WKBC
- North Wilkesboro, North Carolina; United States;
- Broadcast area: Wilkesboro, North Carolina
- Frequency: 800 kHz
- Branding: AM 800 WKBC

Programming
- Format: Classic country

Ownership
- Owner: Wilkes Broadcasting Company; (Wilkes Broadcasting Company, Inc.);
- Sister stations: WKBC-FM

History
- First air date: June 27, 1947
- Call sign meaning: Wilkes Broadcasting Company

Technical information
- Licensing authority: FCC
- Class: B
- Power: 1,000 watts day 308 watts night
- Translator: 92.7 W224DZ (North Wilkesboro)

Links
- Public license information: Public file; LMS;

= WKBC (AM) =

WKBC (800 kHz) is an AM radio station in North Wilkesboro, North Carolina, United States. WKBC is licensed to broadcast with 1,000 watts in the daytime and 308 watts at night. The station is owned by Wilkes Broadcasting Company, Inc.

==Programming==
WKBC plays American Country music.

WKBC's morning show is hosted by Steve Handy. Local News is broadcast by long time news personality Ed Racey who is the stations longest tenured employee dating back to the 1960s.

In 2021 WKBC-AM began simulcasting its AM signal on 92.7FM through a translator playing its Country music format mixing "Todays Country and All Time Favorites".

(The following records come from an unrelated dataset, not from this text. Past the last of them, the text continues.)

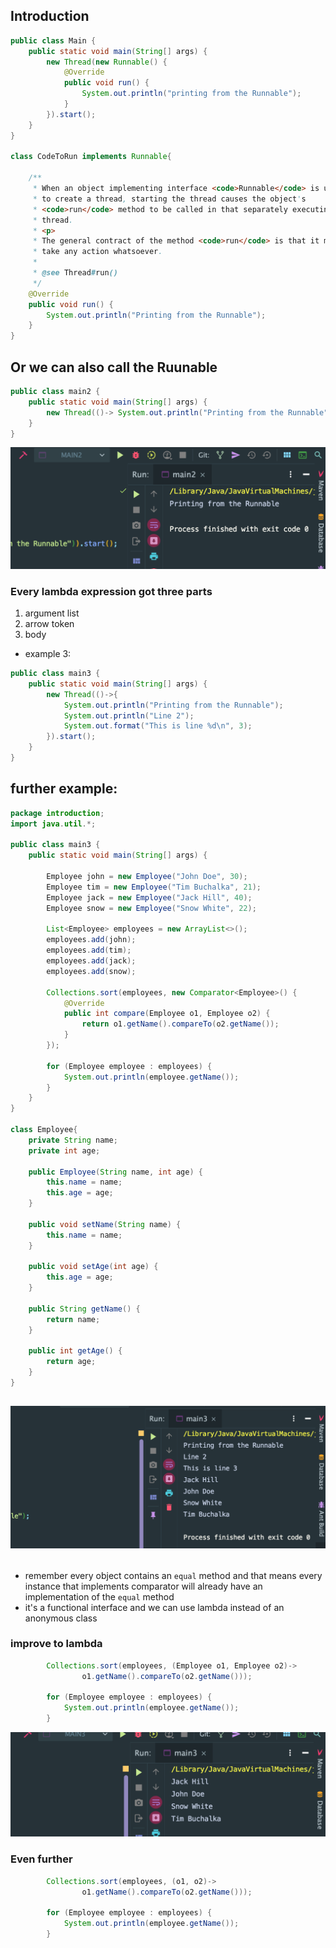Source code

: ## Introduction

```java
public class Main {
    public static void main(String[] args) {
        new Thread(new Runnable() {
            @Override
            public void run() {
                System.out.println("printing from the Runnable");
            }
        }).start();
    }
}

class CodeToRun implements Runnable{

    /**
     * When an object implementing interface <code>Runnable</code> is used
     * to create a thread, starting the thread causes the object's
     * <code>run</code> method to be called in that separately executing
     * thread.
     * <p>
     * The general contract of the method <code>run</code> is that it may
     * take any action whatsoever.
     *
     * @see Thread#run()
     */
    @Override
    public void run() {
        System.out.println("Printing from the Runnable");
    }
}
```

## Or we can also call the Ruunable
```java
public class main2 {
    public static void main(String[] args) {
        new Thread(()-> System.out.println("Printing from the Runnable")).start();
    }
}
```
![](img/2020-03-16-18-26-56.png)


### Every lambda expression got three parts
1. argument list
2. arrow token
3. body


- example 3:
```java
public class main3 {
    public static void main(String[] args) {
        new Thread(()->{
            System.out.println("Printing from the Runnable");
            System.out.println("Line 2");
            System.out.format("This is line %d\n", 3);
        }).start();
    }
}
```

## further example:

```java
package introduction;
import java.util.*;

public class main3 {
    public static void main(String[] args) {

        Employee john = new Employee("John Doe", 30);
        Employee tim = new Employee("Tim Buchalka", 21);
        Employee jack = new Employee("Jack Hill", 40);
        Employee snow = new Employee("Snow White", 22);

        List<Employee> employees = new ArrayList<>();
        employees.add(john);
        employees.add(tim);
        employees.add(jack);
        employees.add(snow);

        Collections.sort(employees, new Comparator<Employee>() {
            @Override
            public int compare(Employee o1, Employee o2) {
                return o1.getName().compareTo(o2.getName());
            }
        });

        for (Employee employee : employees) {
            System.out.println(employee.getName());
        }
    }
}

class Employee{
    private String name;
    private int age;

    public Employee(String name, int age) {
        this.name = name;
        this.age = age;
    }

    public void setName(String name) {
        this.name = name;
    }

    public void setAge(int age) {
        this.age = age;
    }

    public String getName() {
        return name;
    }

    public int getAge() {
        return age;
    }
}
```
![](img/2020-03-16-20-21-56.png)
---


## 
- remember every object contains an `equal` method and that means every instance that implements comparator 
  will already have an implementation of the `equal` method 
- it's a functional interface and we can use lambda instead of an anonymous class 

### improve to lambda

```java
        Collections.sort(employees, (Employee o1, Employee o2)->
                o1.getName().compareTo(o2.getName()));

        for (Employee employee : employees) {
            System.out.println(employee.getName());
        }
```
![](img/2020-03-16-20-37-30.png)


### Even further
```java
        Collections.sort(employees, (o1, o2)->
                o1.getName().compareTo(o2.getName()));

        for (Employee employee : employees) {
            System.out.println(employee.getName());
        }
```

Eric Ellis, a regular on "Hometown Opry", was inducted into the Blue Ridge Music Hall of Fame in January 2009.

==History==
WKBC began broadcasting at 5 a.m. June 27, 1947, owned and operated by the Wilkes Broadcasting Company. Besides local programming, it used the World Broadcasting System transcription service.

As of December 2024 WKBC plays classic country.